A (solar) day is 24 hours long because we decided to break a day up into 24 segments for the purposes of time keeping. We could have just as easily broken it into 10 hours, or 100 hours. Or even 54 hours!

Nowadays however we know that a day isn't 24 hours long. A single day can vary by around 20 seconds depending on the location of the Earth along its orbit. When closer to the Sun near perihelion solar days become longer as the Earth is moving faster in its orbit and has to rotate further to bring the Sun back to the same position on the sky and vice versa. Over the course of a year it will average out to 24 hours, although due to the Moon the Earth's rotation is decelerating.

There's also the sidereal day to take into account which is the time it takes the Earth to rotate relative to the stars. This is truest gauge of how long the Earth takes to rotate. And it is 23 hours 56 minutes and 4 seconds.

Now if the sidereal and the solar day were the same, then maybe you could invoke an intelligent designer to explain why the Earth is a relatively nice place to live, as it would look a little different to how it is now, it would have either fallen into the Sun or remain in orbit with one side boiling and the other freezing while remaining tidally locked to the Sun.

Also, the sun reaches its highest point at noon every day. Why do Darwinists claim this all happened by 'accident' and deny this evidence of intelligent Creator?
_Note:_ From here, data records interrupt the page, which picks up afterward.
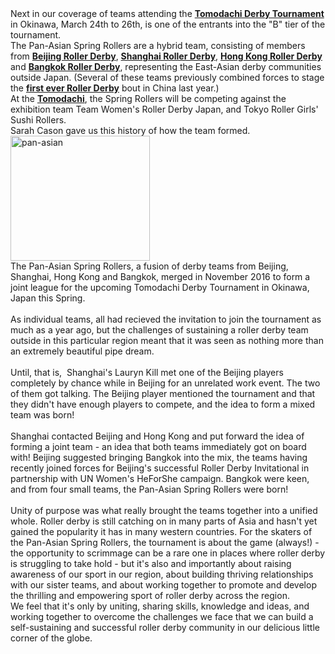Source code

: <html><body><div class="gmail_msg" dir="ltr">Next in our coverage of teams attending the <strong><a href="https://scottishrollerderbyblog.com/2017/01/19/the-tomodachi-derby-tournament-the-teams/">Tomodachi Derby Tournament</a></strong> in Okinawa, March 24th to 26th, is one of the entrants into the "B" tier of the tournament.</div>
<div class="gmail_msg" dir="ltr"></div>
<div class="gmail_msg" dir="ltr">The Pan-Asian Spring Rollers are a hybrid team, consisting of members from <strong><a href="http://www.beijingrollerderby.com/">Beijing Roller Derby</a></strong>, <strong><a href="https://www.facebook.com/shanghairollerderby/">Shanghai Roller Derby</a></strong>, <strong><a href="http://www.hongkongrollerderby.com/">Hong Kong Roller Derby</a></strong> and <strong><a href="https://www.facebook.com/BangkokRollerDerby/">Bangkok Roller Derby</a></strong>, representing the East-Asian derby communities outside Japan. (Several of these teams previously combined forces to stage the <strong><a href="https://scottishrollerderbyblog.com/2016/04/04/beijing-roller-derby-and-un-break-ground-in-china-derby-for-equality-with-heforshe-derby-invitational/">first ever Roller Derby</a></strong> bout in China last year.)</div>
<div class="gmail_msg" dir="ltr"></div>
<div class="gmail_msg" dir="ltr">At the <strong><a href="https://www.facebook.com/events/1785628121710300/">Tomodachi</a></strong>, the Spring Rollers will be competing against the exhibition team Team Women's Roller Derby Japan, and Tokyo Roller Girls' Sushi Rollers.</div>
<div class="gmail_msg" dir="ltr">Sarah Cason gave us this history of how the team formed.</div>
<div class="gmail_msg" dir="ltr"></div>
<div class="gmail_msg" dir="ltr"><img class=" size-full wp-image-14040 aligncenter" src="/2017/01/pan-asian.jpg" alt="pan-asian" width="223" height="200"></div>
<div class="gmail_msg" dir="ltr"></div>
<div class="gmail_msg" dir="ltr"><span class="m_-8209972237915141599m_-5168947352590846932m_-972164390001973434m_4531940457047869190m_-4727285666428833042m_-3965224260262558723m_-8989229780971231211m_-7401372700082996779gmail-_5yl5 gmail_msg"><span class="gmail_msg">The Pan-Asian Spring Rollers, a fusion of derby teams from Beijing, Shanghai, Hong Kong and Bangkok, merged in November 2016 to form a joint league for the upcoming Tomodachi Derby Tournament in Okinawa, Japan this Spring. </span></span></div>
<div class="gmail_msg" dir="ltr"><span class="m_-8209972237915141599m_-5168947352590846932m_-972164390001973434m_4531940457047869190m_-4727285666428833042m_-3965224260262558723m_-8989229780971231211m_-7401372700082996779gmail-_5yl5 gmail_msg"><span class="gmail_msg"> </span></span></div>
<div class="gmail_msg" dir="ltr"><span class="m_-8209972237915141599m_-5168947352590846932m_-972164390001973434m_4531940457047869190m_-4727285666428833042m_-3965224260262558723m_-8989229780971231211m_-7401372700082996779gmail-_5yl5 gmail_msg"><span class="gmail_msg">As individual teams, all had recieved the invitation to join the tournament as much as a year ago, but the challenges of sustaining a roller derby team outside in this particular region meant that it was seen as nothing more than an extremely beautiful pipe dream.</span></span></div>
<div class="gmail_msg" dir="ltr"><span class="m_-8209972237915141599m_-5168947352590846932m_-972164390001973434m_4531940457047869190m_-4727285666428833042m_-3965224260262558723m_-8989229780971231211m_-7401372700082996779gmail-_5yl5 gmail_msg"><span class="gmail_msg"> </span></span></div>
<div class="gmail_msg" dir="ltr"><span class="m_-8209972237915141599m_-5168947352590846932m_-972164390001973434m_4531940457047869190m_-4727285666428833042m_-3965224260262558723m_-8989229780971231211m_-7401372700082996779gmail-_5yl5 gmail_msg"><span class="gmail_msg">Until, that is,  </span></span>Shanghai's Lauryn Kill met one of the Beijing players completely by chance while in Beijing for an unrelated work event. The two of them got talking. The Beijing player mentioned the tournament and that they didn't have enough players to compete, and the idea to form a mixed team was born!</div>
<div class="gmail_msg" dir="ltr"><span class="m_-8209972237915141599m_-5168947352590846932m_-972164390001973434m_4531940457047869190m_-4727285666428833042m_-3965224260262558723m_-8989229780971231211m_-7401372700082996779gmail-_5yl5 gmail_msg"><span class="gmail_msg"> </span></span></div>
<div class="gmail_msg" dir="ltr"><span class="m_-8209972237915141599m_-5168947352590846932m_-972164390001973434m_4531940457047869190m_-4727285666428833042m_-3965224260262558723m_-8989229780971231211m_-7401372700082996779gmail-_5yl5 gmail_msg"><span class="gmail_msg">Shanghai contacted</span></span> Beijing and Hong Kong and put forward the idea of forming a joint team - an idea that both teams immediately got on board with! Beijing suggested bringing Bangkok into the mix, the teams having recently joined forces for Beijing's successful Roller Derby Invitational in partnership with UN Women's HeForShe campaign. Bangkok were keen, and from four small teams, the Pan-Asian Spring Rollers were born!</div>
<div class="gmail_msg" dir="ltr"><span class="m_-8209972237915141599m_-5168947352590846932m_-972164390001973434m_4531940457047869190m_-4727285666428833042m_-3965224260262558723m_-8989229780971231211m_-7401372700082996779gmail-_5yl5 gmail_msg"><span class="gmail_msg"> </span></span></div>
<div class="gmail_msg" dir="ltr"><span class="m_-8209972237915141599m_-5168947352590846932m_-972164390001973434m_4531940457047869190m_-4727285666428833042m_-3965224260262558723m_-8989229780971231211m_-7401372700082996779gmail-_5yl5 gmail_msg"><span class="gmail_msg">Unity of purpose was what really brought the teams together into a unified whole. Roller derby is still catching on in many parts of Asia and hasn't yet gained the popularity it has in many western countries. For the</span></span> skaters of the Pan-Asian Spring Rollers, the tournament is about the game (always!) - the opportunity to scrimmage can be a rare one in places where roller derby is struggling to take hold - but it's also and importantly about raising awareness of our sport in our region, about building thriving relationships with our sister teams, and about working together to promote and develop the thrilling and empowering sport of roller derby across the region.</div>
<div class="gmail_msg" dir="ltr">We feel that it's only by uniting, sharing skills, knowledge and ideas, and working together to overcome the challenges we face that we can build a self-sustaining and successful roller derby community in our delicious little corner of the globe.</div></body></html>
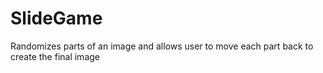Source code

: # SlideGame
Randomizes parts of an image and allows user to move each part back to create the final image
The Earth rotates and is angled away from the Sun so it has be at its highest point at some time; we decided to call this the solar noon, which when the Sun crosses the meridian (an imaginary circle crossing between the poles angled at 90° to the local horizon). If by noon you mean 12:00 then this is false. In most countries solar noon will be sometime between 11:00 and 14:00 but due to how large time zones and the fact we like taking hours off and putting them on the solar noon and 12:00 are very rarely equal unless you're stood just in the right spot.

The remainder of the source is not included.